Ridley Scott saw a dreadful aftermath of this masterpiece: "After '2001: A Space Odyssey,' science fiction is dead." And he was right. The following movies have not succeeded yet to bring something new to this genre. And there have already passed 48 years since its opening night.
2. Birdman (2014)
When you have a filming crew of maximum ten persons and a budget of $1, it is still hard to make a one shot movie. Now imagine how difficult it would be to manage a $18,000,000 budget and tens of actors in one shot movie. The Director Alejandro González Iñárritu' actually achieved this impossible mission in 2014. Even though he resorted to many illusions, he succeeded to keep the takes at a minimum number. What's more is that he created an Oscar-winning movie in just two months. Not to mention that this extremely limited time included rehearsals also.
Once you finish watching ‘Birdman,' your perception will suffer a session of complete awe, and that's all thanks to a smart cinematic magic trick. The master of illusions Alejandro has also instructed his crew not to reveal the length of each take. Thus, his masterpiece will go down in history for good.
3. Avatar (2009)
Our list wouldn't have been right if we didn't mention the "Avatar" movie that completely changed the direction of the entertainment industry. The secret to really enjoy this movie is to forget about dialogue, plot, characters. Instead, you just have to relax and immerse yourself in a three-dimensional experience.
James Cameron was the first director who understood how the future of cinema would look like. So, he gambled everything on the wonderful world that only the latest CGI technology could have created. And he was so right to do so. It took him four years to realize his vision, and it was all worth it.

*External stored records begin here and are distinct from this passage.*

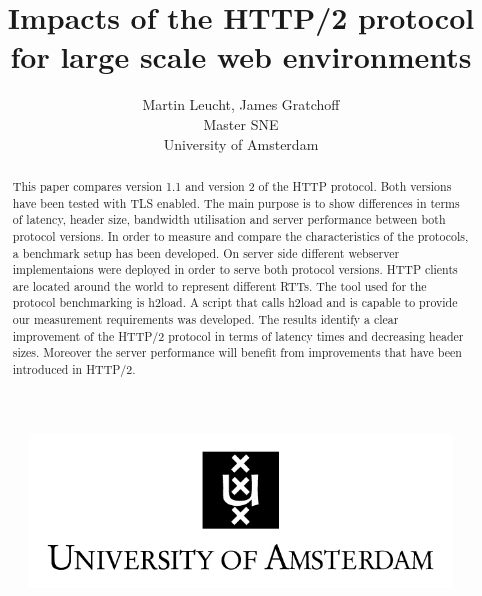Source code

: \documentclass[10pt]{article}
\begin{document}
 
\begin{figure}[!bh]
 	\begin{center}
 	 
 		\huge \title{Impacts of the HTTP/2 protocol for large scale web environments}
		\author{Martin Leucht, James Gratchoff \\
		Master SNE \\ University of Amsterdam} 
		\includegraphics{images/uva.jpeg}
	\maketitle 
		\label{sec:uva}
	\end{center}
\end{figure}
\setlength{\columnsep}{2cm}
\def\columnseprulecolor{\color{blue}}
 
\newpage
\begin{abstract}
This paper compares version 1.1 and version 2 of the HTTP protocol. Both versions have been tested with TLS enabled. The main purpose is to show differences in terms of latency, header size, bandwidth utilisation and server performance between both protocol versions. In order to measure and compare the characteristics of the protocols, a benchmark setup has been developed. On server side different webserver implementaions were deployed in order to serve both protocol versions. HTTP clients are located around the world to represent different RTTs. The tool used for the protocol benchmarking is h2load. A script that calls h2load and is capable to provide our measurement requirements was developed. The results identify a clear improvement of the HTTP/2 protocol in terms of latency times and decreasing header sizes. Moreover the server performance will benefit from improvements that have been introduced in HTTP/2.
\end{abstract}

\newpage
\tableofcontents

\newpage
\newpage







\newpage




\newpage

\newpage

\newpage

\newpage

\end{document}
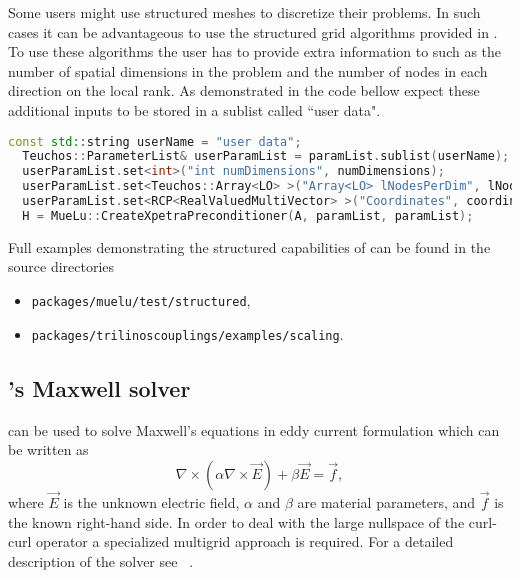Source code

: Some users might use structured meshes to discretize their problems. In such cases it can be advantageous to use the structured grid algorithms provided in \muelu. To use these algorithms the user has to provide extra information to \muelu such as the number of spatial dimensions in the problem and the number of nodes in each direction on the local rank. As demonstrated in the code bellow \muelu expect these additional inputs to be stored in a sublist called ``user data".
\begin{lstlisting}[language=C++]
  const std::string userName = "user data";
  Teuchos::ParameterList& userParamList = paramList.sublist(userName);
  userParamList.set<int>("int numDimensions", numDimensions);
  userParamList.set<Teuchos::Array<LO> >("Array<LO> lNodesPerDim", lNodesPerDim);
  userParamList.set<RCP<RealValuedMultiVector> >("Coordinates", coordinates);
  H = MueLu::CreateXpetraPreconditioner(A, paramList, paramList);
\end{lstlisting}
Full examples demonstrating the structured capabilities of \muelu can be found in the \trilinos source directories
\begin{itemize}
  \setlength{\itemsep}{-10pt}
\item \texttt{packages/muelu/test/structured},
\item \texttt{packages/trilinoscouplings/examples/scaling}.
\end{itemize}


\subsection{\muelu's Maxwell solver}

\muelu can be used to solve Maxwell's equations in eddy current formulation which can be written as
\begin{equation}
  \nabla\times \left(\alpha \nabla  \times \vec{E}\right) + \beta \vec{E} = \vec{f}, \label{eq:maxwell}
\end{equation}
where \(\vec{E}\) is the unknown electric field, \(\alpha\) and \(\beta\) are material parameters,
and \(\vec{f}\) is the known right-hand side.
In order to deal with the large nullspace of the curl-curl operator a specialized multigrid approach
is required.
For a detailed description of the solver see ~\cite{RefMaxwell2008}.

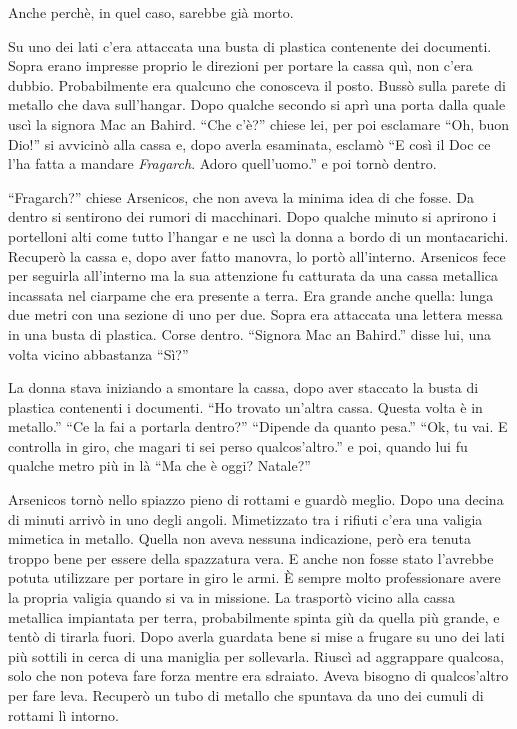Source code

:     Anche perchè, in quel caso, sarebbe già morto.

    Su uno dei lati c'era attaccata una busta di plastica contenente dei documenti. Sopra erano impresse proprio le
    direzioni per portare la cassa quì, non c'era dubbio. Probabilmente era qualcuno che conosceva il posto. Bussò sulla
    parete di metallo che dava sull'hangar. Dopo qualche secondo si aprì una porta dalla quale uscì la signora Mac an
    Bahird. ``Che c'è?'' chiese lei, per poi esclamare ``Oh, buon Dio!'' si avvicinò alla cassa e, dopo averla
    esaminata, esclamò ``E così il Doc ce l'ha fatta a mandare \emph{Fragarch}. Adoro quell'uomo.'' e poi tornò dentro.

    ``Fragarch?'' chiese Arsenicos, che non aveva la minima idea di che fosse. Da dentro si sentirono dei rumori di
    macchinari. Dopo qualche minuto si aprirono i portelloni alti come tutto l'hangar e ne uscì la donna a bordo di un
    montacarichi. Recuperò la cassa e, dopo aver fatto manovra, lo portò all'interno. Arsenicos fece per seguirla
    all'interno ma la sua attenzione fu catturata da una cassa metallica incassata nel ciarpame che era presente a
    terra. Era grande anche quella: lunga due metri con una sezione di uno per due. Sopra era attaccata una lettera
    messa in una busta di plastica. Corse dentro. ``Signora Mac an Bahird.'' disse lui, una volta vicino abbastanza
    ``Sì?''

    La donna stava iniziando a smontare la cassa, dopo aver staccato la busta di plastica contenenti i documenti. ``Ho
    trovato un'altra cassa. Questa volta è in metallo.'' ``Ce la fai a portarla dentro?'' ``Dipende da quanto pesa.''
    ``Ok, tu vai. E controlla in giro, che magari ti sei perso qualcos'altro.'' e poi, quando lui fu qualche metro più
    in là ``Ma che è oggi? Natale?''
    
    Arsenicos tornò nello spiazzo pieno di rottami e guardò meglio. Dopo una decina di minuti arrivò in uno degli
    angoli. Mimetizzato tra i rifiuti c'era una valigia mimetica in metallo. Quella non aveva nessuna indicazione, però
    era tenuta troppo bene per essere della spazzatura vera. E anche non fosse stato l'avrebbe potuta utilizzare per
    portare in giro le armi. È sempre molto professionare avere la propria valigia quando si va in missione. La
    trasportò vicino alla cassa metallica impiantata per terra, probabilmente spinta giù da quella più grande, e tentò
    di tirarla fuori. Dopo averla guardata bene si mise a frugare su uno dei lati più sottili in cerca di una maniglia
    per sollevarla. Riuscì ad aggrappare qualcosa, solo che non poteva fare forza mentre era sdraiato. Aveva bisogno di
    qualcos'altro per fare leva. Recuperò un tubo di metallo che spuntava da uno dei cumuli di rottami lì intorno.

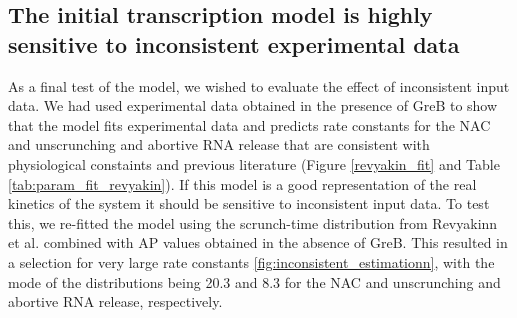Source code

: \subsection{The initial transcription model is highly sensitive to
inconsistent experimental data}
As a final test of the model, we wished to evaluate the effect of
inconsistent input data. We had used experimental data obtained in the
presence of GreB to show that the model fits experimental data and predicts
rate constants for the NAC and unscrunching and abortive RNA release that are
consistent with physiological constaints and previous literature (Figure
\ref{revyakin_fit} and Table \ref{tab:param_fit_revyakin}). If this model is a
good representation of the real kinetics of the system it should be sensitive
to inconsistent input data. To test this, we re-fitted the model using the
scrunch-time distribution from Revyakinn et al. combined with AP values
obtained in the absence of GreB. This resulted in a selection for very large
rate constants \ref{fig:inconsistent_estimationn}, with the mode of the
distributions being 20.3 and 8.3 for the NAC and unscrunching and abortive RNA
release, respectively.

"Avatar" is the first movie which has ever reached the $2.5 million in the history of cinema even if we consider the inflation. What is really remarkable about this creation is that it brought value to the 3D technology. It is no longer a whim to film a movie in 3D, but it requires skill and a drop of genius. You have to use this technology in such a way, that the audience gets pumped with adrenaline for the entire screening time.
4. The Blair Witch Project (1999)
Some people might not find the thriller genre to their liking, but even they can admit that ‘The Blair Witch Project' is a one of a kind creation. All scenes look so true to reality that it is all you need to project the crippling sensation into your own personal world.
Three film students lost their way in their mission to reveal the truth about the Blair Witch legend by making a documentary. However, they mysteriously disappear without a trace in the woods. One year later, their footage is discovered which ends up being the actual movie "The Blair Witch Project." This plot line makes room for the collision between movie making and faux documentary in a witty way. You can't get comfortable with this movie. Once the footage starts unwinding, you receive a first-row experience, and you actually feel that you are in the shoes of the terrified main characters.
5. Apocalypse Now (1979)
A good movie offers its audience the chance to explore a world unseen before. A glorious movie will throw the viewers right in the middle of an unthinkable situation. "Apocalypse Now" offers a raw experience on the bloody fields of war.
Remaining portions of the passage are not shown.